PROBLEM TO WORK ON: From the data below, copy exactly the lines that lie between the one holding "Nouvelle plateforme construite" and the one holding "Such plasticity mechanism", including both, and nothing more.
(RECORD EXCERPTS begins)
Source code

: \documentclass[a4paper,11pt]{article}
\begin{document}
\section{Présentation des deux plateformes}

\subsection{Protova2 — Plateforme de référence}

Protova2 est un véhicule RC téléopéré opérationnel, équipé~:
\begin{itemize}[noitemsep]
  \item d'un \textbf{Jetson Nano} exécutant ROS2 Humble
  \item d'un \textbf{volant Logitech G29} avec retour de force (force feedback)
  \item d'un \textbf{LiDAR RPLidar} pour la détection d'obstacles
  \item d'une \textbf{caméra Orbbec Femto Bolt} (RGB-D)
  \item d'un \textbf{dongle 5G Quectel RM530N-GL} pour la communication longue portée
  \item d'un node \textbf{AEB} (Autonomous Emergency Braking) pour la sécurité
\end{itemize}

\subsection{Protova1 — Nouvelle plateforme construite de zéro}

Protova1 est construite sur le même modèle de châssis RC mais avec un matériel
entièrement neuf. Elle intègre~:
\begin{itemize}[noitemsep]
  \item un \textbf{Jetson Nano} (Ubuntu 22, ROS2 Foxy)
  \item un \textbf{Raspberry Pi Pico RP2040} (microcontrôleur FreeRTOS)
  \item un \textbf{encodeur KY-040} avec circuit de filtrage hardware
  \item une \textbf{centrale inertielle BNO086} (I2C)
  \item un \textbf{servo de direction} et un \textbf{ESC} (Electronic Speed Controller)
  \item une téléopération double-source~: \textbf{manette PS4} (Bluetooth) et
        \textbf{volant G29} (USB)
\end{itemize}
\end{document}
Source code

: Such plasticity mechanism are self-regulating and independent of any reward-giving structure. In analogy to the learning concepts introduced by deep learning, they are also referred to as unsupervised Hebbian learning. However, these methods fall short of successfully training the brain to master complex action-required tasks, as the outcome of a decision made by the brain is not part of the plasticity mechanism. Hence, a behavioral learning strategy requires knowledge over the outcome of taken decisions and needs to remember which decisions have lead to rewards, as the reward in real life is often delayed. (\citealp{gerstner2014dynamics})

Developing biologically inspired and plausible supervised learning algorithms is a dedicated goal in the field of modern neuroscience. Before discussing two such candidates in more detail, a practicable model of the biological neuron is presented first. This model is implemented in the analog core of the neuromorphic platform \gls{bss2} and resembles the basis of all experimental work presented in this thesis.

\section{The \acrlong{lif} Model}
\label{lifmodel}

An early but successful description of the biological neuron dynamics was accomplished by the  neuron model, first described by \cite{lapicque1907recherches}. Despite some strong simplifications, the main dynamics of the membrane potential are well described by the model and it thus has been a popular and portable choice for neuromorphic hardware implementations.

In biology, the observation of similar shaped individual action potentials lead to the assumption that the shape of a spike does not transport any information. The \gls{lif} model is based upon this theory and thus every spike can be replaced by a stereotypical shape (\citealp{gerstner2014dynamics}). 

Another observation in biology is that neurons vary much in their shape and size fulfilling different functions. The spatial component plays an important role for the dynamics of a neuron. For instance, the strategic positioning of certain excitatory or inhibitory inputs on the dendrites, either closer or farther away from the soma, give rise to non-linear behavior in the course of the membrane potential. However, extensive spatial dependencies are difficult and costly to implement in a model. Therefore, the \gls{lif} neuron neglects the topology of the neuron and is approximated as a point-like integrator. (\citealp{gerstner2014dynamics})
(RECORD EXCERPTS ends)
SOLUTION FOR THIS TASK:
\subsection{Protova1 — Nouvelle plateforme construite de zéro}

Protova1 est construite sur le même modèle de châssis RC mais avec un matériel
entièrement neuf. Elle intègre~:
\begin{itemize}[noitemsep]
  \item un \textbf{Jetson Nano} (Ubuntu 22, ROS2 Foxy)
  \item un \textbf{Raspberry Pi Pico RP2040} (microcontrôleur FreeRTOS)
  \item un \textbf{encodeur KY-040} avec circuit de filtrage hardware
  \item une \textbf{centrale inertielle BNO086} (I2C)
  \item un \textbf{servo de direction} et un \textbf{ESC} (Electronic Speed Controller)
  \item une téléopération double-source~: \textbf{manette PS4} (Bluetooth) et
        \textbf{volant G29} (USB)
\end{itemize}
\end{document}
Source code

: Such plasticity mechanism are self-regulating and independent of any reward-giving structure. In analogy to the learning concepts introduced by deep learning, they are also referred to as unsupervised Hebbian learning. However, these methods fall short of successfully training the brain to master complex action-required tasks, as the outcome of a decision made by the brain is not part of the plasticity mechanism. Hence, a behavioral learning strategy requires knowledge over the outcome of taken decisions and needs to remember which decisions have lead to rewards, as the reward in real life is often delayed. (\citealp{gerstner2014dynamics})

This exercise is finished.